*** SUPPLIED MATERIAL Section Begins ***

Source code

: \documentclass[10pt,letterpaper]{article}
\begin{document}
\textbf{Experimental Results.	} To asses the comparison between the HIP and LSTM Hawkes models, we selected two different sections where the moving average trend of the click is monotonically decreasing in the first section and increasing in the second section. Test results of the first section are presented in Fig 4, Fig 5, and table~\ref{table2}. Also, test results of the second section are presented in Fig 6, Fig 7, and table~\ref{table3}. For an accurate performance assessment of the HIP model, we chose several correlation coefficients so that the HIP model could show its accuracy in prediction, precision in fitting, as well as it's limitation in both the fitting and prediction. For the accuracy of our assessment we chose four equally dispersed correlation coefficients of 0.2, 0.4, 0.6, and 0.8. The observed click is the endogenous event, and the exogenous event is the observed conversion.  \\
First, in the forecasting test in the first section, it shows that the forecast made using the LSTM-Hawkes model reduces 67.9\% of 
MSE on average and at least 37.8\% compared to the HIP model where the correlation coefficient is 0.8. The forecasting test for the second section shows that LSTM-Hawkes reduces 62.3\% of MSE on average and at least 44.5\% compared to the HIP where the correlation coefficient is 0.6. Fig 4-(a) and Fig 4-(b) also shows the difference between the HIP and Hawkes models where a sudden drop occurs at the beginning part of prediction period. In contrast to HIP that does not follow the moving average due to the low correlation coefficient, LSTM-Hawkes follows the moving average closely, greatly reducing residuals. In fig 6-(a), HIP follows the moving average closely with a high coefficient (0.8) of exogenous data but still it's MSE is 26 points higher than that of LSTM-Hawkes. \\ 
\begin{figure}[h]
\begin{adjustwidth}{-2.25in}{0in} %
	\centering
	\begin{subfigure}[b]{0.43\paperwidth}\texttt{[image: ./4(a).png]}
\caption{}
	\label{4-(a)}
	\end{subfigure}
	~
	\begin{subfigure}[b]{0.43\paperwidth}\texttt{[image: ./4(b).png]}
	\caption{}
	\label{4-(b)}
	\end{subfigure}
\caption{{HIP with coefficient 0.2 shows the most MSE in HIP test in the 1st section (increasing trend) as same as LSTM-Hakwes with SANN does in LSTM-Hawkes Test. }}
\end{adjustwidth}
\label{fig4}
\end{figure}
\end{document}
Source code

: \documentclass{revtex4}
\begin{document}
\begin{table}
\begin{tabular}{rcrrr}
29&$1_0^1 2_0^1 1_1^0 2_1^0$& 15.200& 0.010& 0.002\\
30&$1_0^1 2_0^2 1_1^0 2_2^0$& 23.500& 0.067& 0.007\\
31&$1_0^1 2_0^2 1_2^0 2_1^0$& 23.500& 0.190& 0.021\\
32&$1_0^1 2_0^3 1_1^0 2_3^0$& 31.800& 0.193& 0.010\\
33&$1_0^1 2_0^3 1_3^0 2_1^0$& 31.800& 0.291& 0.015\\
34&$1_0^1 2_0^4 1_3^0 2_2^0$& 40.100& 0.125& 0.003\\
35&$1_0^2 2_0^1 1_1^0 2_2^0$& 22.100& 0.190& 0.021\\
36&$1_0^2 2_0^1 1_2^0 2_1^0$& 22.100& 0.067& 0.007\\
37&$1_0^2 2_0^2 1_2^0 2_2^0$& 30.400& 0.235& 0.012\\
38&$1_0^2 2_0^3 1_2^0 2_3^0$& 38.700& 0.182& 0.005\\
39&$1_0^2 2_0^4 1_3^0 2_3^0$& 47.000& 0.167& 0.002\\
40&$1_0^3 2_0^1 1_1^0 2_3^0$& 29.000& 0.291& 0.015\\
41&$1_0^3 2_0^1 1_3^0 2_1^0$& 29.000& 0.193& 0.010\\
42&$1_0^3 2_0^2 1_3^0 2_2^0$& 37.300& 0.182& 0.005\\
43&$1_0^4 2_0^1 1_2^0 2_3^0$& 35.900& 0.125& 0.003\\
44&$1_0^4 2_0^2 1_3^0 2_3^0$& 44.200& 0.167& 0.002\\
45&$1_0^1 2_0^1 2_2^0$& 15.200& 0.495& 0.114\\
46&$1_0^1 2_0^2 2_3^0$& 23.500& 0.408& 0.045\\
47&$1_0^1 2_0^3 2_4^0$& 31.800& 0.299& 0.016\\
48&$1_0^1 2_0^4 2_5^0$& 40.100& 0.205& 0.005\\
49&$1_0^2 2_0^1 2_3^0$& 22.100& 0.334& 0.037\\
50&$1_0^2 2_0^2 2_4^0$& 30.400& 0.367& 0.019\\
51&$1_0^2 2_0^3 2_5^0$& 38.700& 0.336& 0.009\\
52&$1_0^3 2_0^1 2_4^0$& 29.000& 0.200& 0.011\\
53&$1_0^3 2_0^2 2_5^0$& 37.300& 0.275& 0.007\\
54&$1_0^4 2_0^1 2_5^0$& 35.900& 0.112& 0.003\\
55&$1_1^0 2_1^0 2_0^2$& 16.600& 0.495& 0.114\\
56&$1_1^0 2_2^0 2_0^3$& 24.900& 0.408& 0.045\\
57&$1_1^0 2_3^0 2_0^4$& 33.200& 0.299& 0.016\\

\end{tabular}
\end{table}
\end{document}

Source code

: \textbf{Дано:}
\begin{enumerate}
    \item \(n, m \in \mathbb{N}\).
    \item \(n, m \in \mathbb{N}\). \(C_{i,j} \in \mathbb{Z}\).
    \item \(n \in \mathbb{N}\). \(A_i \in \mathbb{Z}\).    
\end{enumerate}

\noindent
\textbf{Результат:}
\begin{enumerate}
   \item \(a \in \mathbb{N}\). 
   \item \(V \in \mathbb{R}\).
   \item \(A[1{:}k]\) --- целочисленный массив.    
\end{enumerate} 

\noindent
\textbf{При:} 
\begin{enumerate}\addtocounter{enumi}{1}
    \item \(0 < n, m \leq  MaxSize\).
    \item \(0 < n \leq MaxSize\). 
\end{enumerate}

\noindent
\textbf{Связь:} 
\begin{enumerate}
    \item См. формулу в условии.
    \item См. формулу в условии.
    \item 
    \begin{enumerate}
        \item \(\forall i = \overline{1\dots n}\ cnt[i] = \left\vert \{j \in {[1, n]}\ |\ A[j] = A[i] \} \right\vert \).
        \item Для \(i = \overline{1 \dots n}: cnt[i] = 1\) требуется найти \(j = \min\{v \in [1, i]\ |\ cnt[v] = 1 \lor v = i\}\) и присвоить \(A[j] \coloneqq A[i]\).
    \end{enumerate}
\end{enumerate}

*** SUPPLIED MATERIAL Section Ends ***

_WORK TO COMPLETE_
Each line above that holds the string "mathbb" should be copied and shown.

_OUTPUT FOR THIS TASK_
    \item \(n, m \in \mathbb{N}\).
    \item \(n, m \in \mathbb{N}\). \(C_{i,j} \in \mathbb{Z}\).
    \item \(n \in \mathbb{N}\). \(A_i \in \mathbb{Z}\).    
   \item \(a \in \mathbb{N}\). 
   \item \(V \in \mathbb{R}\).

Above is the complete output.